Task objective: Using the records below, repeat exactly the lines from the one holding "### Lawrence Livermore National Lab" through the one holding "### [c++17 headers](https://github.com/tcbrindle/cpp17_headers)", both ends included, and no others.

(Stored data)

=== Begin Enclosure ===

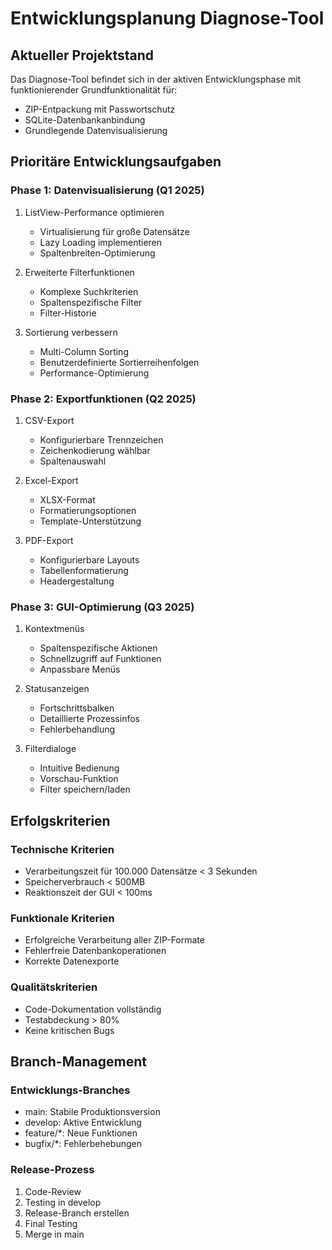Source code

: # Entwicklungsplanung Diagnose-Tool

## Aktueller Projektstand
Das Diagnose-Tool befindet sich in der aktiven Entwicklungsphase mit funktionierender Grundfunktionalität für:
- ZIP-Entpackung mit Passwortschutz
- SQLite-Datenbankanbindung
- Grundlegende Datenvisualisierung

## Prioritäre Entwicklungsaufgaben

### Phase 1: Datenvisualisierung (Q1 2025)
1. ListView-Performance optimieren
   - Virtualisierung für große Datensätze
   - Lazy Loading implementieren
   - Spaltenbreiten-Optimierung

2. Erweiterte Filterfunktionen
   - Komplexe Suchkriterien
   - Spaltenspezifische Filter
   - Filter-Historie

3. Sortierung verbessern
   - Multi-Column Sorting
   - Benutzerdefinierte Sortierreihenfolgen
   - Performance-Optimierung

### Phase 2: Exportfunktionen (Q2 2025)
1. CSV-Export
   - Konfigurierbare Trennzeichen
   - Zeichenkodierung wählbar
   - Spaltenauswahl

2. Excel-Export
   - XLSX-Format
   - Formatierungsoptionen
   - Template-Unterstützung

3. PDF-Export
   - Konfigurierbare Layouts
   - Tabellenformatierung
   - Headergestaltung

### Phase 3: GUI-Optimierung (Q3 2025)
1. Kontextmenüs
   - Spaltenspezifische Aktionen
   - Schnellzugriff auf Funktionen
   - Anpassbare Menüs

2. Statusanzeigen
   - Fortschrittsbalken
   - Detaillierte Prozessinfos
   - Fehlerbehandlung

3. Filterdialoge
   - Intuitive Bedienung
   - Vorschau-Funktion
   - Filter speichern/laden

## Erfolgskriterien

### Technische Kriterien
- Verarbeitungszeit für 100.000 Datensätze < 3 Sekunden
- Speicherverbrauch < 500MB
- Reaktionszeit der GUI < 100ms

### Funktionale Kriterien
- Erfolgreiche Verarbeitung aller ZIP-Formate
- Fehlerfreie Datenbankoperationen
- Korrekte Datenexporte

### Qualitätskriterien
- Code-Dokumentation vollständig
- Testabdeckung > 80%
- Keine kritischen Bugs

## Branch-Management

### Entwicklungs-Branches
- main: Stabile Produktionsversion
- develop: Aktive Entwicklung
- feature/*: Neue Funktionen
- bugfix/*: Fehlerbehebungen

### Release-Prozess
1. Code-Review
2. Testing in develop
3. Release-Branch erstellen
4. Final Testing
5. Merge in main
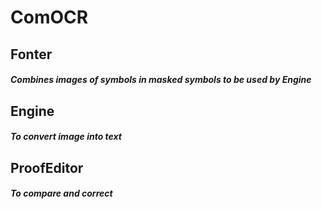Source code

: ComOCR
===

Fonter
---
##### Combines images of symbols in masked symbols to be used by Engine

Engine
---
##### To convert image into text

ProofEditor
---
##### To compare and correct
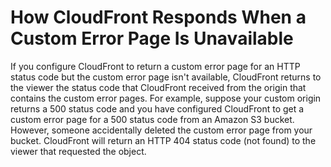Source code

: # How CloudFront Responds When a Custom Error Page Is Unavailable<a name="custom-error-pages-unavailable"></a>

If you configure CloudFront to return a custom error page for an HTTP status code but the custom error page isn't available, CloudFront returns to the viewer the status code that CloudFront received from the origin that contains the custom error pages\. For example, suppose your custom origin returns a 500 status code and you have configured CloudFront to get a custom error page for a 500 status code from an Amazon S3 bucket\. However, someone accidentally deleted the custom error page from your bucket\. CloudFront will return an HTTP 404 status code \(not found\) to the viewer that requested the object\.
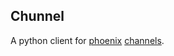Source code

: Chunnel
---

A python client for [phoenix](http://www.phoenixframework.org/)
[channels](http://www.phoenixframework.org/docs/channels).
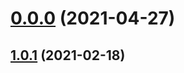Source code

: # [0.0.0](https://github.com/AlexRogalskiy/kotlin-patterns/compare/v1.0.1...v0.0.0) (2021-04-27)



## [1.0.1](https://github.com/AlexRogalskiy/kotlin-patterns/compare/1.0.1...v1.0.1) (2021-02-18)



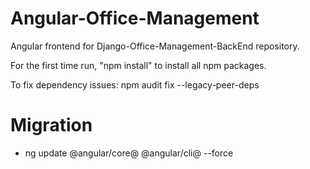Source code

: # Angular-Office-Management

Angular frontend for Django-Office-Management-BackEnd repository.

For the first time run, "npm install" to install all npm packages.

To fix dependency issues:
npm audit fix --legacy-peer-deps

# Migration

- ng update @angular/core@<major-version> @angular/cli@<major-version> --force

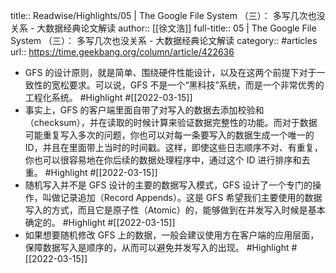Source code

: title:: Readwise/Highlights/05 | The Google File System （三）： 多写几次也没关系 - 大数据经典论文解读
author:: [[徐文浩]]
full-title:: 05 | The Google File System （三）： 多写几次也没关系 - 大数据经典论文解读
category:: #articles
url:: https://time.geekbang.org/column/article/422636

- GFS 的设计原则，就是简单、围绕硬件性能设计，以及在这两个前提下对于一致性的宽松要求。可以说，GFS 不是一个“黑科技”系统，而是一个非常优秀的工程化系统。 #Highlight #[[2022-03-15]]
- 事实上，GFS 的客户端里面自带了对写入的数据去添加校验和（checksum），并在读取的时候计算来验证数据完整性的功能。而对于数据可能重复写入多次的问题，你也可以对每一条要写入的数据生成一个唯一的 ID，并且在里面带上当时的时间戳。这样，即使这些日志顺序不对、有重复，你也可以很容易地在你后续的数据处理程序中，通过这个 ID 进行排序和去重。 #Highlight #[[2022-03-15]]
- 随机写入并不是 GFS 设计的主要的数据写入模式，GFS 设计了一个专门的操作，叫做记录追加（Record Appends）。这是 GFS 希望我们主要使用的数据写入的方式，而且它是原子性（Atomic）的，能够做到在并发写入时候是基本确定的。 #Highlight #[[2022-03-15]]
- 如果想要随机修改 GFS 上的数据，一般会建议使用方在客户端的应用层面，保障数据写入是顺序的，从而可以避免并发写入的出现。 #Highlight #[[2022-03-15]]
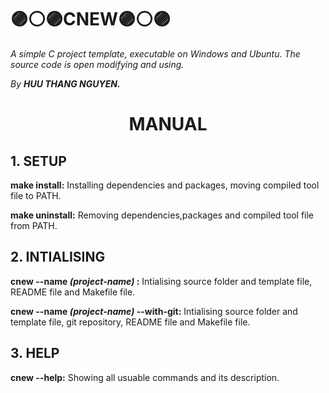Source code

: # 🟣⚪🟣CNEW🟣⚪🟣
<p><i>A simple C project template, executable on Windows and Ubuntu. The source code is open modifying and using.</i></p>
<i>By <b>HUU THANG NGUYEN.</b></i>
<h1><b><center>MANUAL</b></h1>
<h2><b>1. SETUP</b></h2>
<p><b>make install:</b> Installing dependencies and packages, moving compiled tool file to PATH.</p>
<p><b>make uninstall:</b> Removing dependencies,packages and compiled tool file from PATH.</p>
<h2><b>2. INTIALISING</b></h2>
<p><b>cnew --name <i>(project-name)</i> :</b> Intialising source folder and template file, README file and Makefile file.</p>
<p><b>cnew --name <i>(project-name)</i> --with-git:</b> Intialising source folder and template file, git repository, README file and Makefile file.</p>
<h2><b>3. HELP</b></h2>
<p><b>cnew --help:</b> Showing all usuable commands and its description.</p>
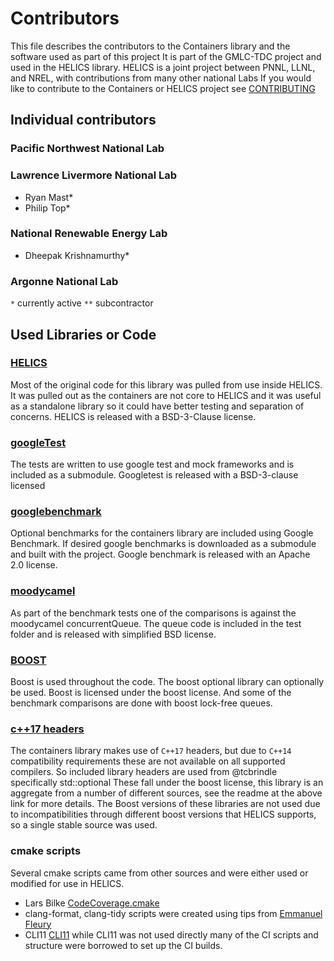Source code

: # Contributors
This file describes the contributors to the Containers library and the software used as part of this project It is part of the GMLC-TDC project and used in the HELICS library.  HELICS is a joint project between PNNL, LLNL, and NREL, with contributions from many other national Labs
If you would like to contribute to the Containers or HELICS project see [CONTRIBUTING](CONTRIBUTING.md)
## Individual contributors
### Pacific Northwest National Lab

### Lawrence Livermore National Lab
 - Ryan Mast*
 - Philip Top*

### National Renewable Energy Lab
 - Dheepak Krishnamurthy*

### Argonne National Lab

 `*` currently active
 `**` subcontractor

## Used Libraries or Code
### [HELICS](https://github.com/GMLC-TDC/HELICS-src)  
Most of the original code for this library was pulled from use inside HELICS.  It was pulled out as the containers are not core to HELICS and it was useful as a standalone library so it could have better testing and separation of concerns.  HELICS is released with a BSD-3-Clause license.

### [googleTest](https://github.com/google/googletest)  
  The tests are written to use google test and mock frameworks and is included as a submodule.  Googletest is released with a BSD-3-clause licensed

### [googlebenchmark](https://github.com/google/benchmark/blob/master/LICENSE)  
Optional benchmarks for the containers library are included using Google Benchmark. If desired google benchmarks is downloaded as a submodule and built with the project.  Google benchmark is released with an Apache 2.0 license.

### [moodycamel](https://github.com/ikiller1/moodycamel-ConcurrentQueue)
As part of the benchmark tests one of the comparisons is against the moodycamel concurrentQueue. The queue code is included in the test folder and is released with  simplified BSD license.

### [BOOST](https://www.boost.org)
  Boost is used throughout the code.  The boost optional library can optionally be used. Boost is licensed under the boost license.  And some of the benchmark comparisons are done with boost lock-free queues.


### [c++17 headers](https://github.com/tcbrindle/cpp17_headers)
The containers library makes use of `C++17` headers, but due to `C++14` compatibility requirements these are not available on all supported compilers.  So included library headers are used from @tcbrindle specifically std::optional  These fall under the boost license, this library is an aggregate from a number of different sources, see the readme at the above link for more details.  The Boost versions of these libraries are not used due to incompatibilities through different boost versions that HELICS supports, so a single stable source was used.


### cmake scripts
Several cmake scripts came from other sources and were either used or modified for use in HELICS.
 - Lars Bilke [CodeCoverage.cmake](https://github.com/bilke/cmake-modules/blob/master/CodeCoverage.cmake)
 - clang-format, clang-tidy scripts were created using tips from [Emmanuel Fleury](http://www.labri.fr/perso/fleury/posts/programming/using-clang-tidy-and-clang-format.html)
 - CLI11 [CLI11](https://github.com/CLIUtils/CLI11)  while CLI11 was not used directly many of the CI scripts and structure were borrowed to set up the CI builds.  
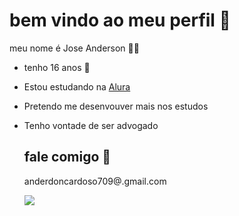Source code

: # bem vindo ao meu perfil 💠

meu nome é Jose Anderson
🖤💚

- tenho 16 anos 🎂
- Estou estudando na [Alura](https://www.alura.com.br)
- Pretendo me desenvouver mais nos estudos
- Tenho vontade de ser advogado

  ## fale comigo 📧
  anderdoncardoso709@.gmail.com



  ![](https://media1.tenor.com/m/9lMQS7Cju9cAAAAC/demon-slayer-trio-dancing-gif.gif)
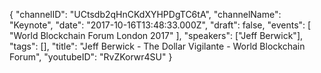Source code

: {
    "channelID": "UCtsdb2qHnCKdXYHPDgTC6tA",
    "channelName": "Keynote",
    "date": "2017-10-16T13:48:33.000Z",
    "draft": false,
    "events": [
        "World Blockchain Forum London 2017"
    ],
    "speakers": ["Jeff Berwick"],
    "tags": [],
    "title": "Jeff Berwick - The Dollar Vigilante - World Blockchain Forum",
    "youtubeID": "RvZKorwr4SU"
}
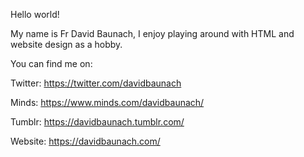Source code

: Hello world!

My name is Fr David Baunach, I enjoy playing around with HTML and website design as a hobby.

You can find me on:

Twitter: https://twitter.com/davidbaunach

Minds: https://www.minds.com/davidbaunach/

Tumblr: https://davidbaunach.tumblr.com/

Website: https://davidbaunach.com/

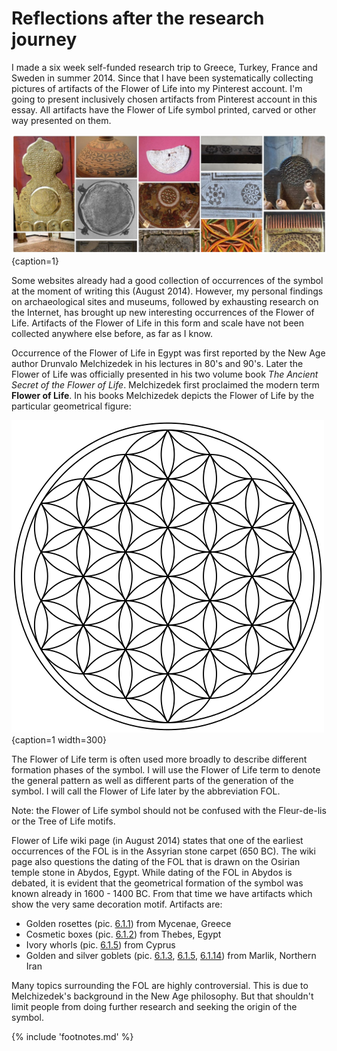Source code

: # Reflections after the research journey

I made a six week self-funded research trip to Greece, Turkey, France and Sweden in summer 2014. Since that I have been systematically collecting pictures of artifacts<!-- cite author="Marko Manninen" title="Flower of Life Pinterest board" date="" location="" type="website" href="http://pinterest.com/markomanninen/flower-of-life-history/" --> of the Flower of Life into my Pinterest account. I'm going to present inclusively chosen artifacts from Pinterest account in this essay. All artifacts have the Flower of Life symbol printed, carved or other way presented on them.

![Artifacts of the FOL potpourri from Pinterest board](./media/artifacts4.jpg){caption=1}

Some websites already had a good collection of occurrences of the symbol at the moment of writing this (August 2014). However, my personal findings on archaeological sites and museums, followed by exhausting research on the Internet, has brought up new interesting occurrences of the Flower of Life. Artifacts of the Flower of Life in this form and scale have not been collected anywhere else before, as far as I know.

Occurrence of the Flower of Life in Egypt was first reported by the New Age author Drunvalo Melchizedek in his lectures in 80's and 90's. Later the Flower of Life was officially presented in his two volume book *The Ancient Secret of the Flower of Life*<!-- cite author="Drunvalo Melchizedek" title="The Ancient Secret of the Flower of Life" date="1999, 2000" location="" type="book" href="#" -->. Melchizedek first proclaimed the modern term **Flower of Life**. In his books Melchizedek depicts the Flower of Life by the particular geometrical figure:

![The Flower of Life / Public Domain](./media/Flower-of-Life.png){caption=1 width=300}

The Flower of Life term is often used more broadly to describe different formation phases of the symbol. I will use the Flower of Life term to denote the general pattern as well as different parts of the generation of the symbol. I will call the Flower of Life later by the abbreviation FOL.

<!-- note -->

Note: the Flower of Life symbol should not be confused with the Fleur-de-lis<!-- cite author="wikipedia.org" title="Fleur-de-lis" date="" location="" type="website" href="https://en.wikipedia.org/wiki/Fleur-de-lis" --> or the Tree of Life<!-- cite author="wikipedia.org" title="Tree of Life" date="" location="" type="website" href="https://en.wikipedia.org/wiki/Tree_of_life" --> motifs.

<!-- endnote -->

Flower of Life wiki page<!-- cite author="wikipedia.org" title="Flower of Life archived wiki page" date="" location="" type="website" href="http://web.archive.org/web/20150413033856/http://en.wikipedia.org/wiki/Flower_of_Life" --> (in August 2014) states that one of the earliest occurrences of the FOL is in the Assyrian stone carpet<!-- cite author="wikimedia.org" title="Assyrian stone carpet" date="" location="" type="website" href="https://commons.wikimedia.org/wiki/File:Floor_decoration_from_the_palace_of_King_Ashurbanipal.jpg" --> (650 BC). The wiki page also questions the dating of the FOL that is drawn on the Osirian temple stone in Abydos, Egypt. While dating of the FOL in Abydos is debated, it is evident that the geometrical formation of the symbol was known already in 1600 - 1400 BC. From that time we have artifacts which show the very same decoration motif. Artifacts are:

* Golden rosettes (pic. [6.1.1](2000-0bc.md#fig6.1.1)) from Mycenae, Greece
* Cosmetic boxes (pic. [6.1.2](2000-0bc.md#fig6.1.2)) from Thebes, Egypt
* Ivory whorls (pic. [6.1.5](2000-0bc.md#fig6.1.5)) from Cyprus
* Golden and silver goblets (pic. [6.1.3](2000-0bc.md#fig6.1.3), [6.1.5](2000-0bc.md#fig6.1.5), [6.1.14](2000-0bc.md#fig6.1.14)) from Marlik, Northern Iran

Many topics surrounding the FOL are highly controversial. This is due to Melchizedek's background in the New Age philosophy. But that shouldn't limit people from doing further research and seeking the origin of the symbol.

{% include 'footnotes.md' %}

=== End Enclosure ===

Answer space:
### Lawrence Livermore National Lab
 - Ryan Mast*
 - Philip Top*

### National Renewable Energy Lab
 - Dheepak Krishnamurthy*

### Argonne National Lab

 `*` currently active
 `**` subcontractor

## Used Libraries or Code
### [HELICS](https://github.com/GMLC-TDC/HELICS-src)  
Most of the original code for this library was pulled from use inside HELICS.  It was pulled out as the containers are not core to HELICS and it was useful as a standalone library so it could have better testing and separation of concerns.  HELICS is released with a BSD-3-Clause license.

### [googleTest](https://github.com/google/googletest)  
  The tests are written to use google test and mock frameworks and is included as a submodule.  Googletest is released with a BSD-3-clause licensed

### [googlebenchmark](https://github.com/google/benchmark/blob/master/LICENSE)  
Optional benchmarks for the containers library are included using Google Benchmark. If desired google benchmarks is downloaded as a submodule and built with the project.  Google benchmark is released with an Apache 2.0 license.

### [moodycamel](https://github.com/ikiller1/moodycamel-ConcurrentQueue)
As part of the benchmark tests one of the comparisons is against the moodycamel concurrentQueue. The queue code is included in the test folder and is released with  simplified BSD license.

### [BOOST](https://www.boost.org)
  Boost is used throughout the code.  The boost optional library can optionally be used. Boost is licensed under the boost license.  And some of the benchmark comparisons are done with boost lock-free queues.


### [c++17 headers](https://github.com/tcbrindle/cpp17_headers)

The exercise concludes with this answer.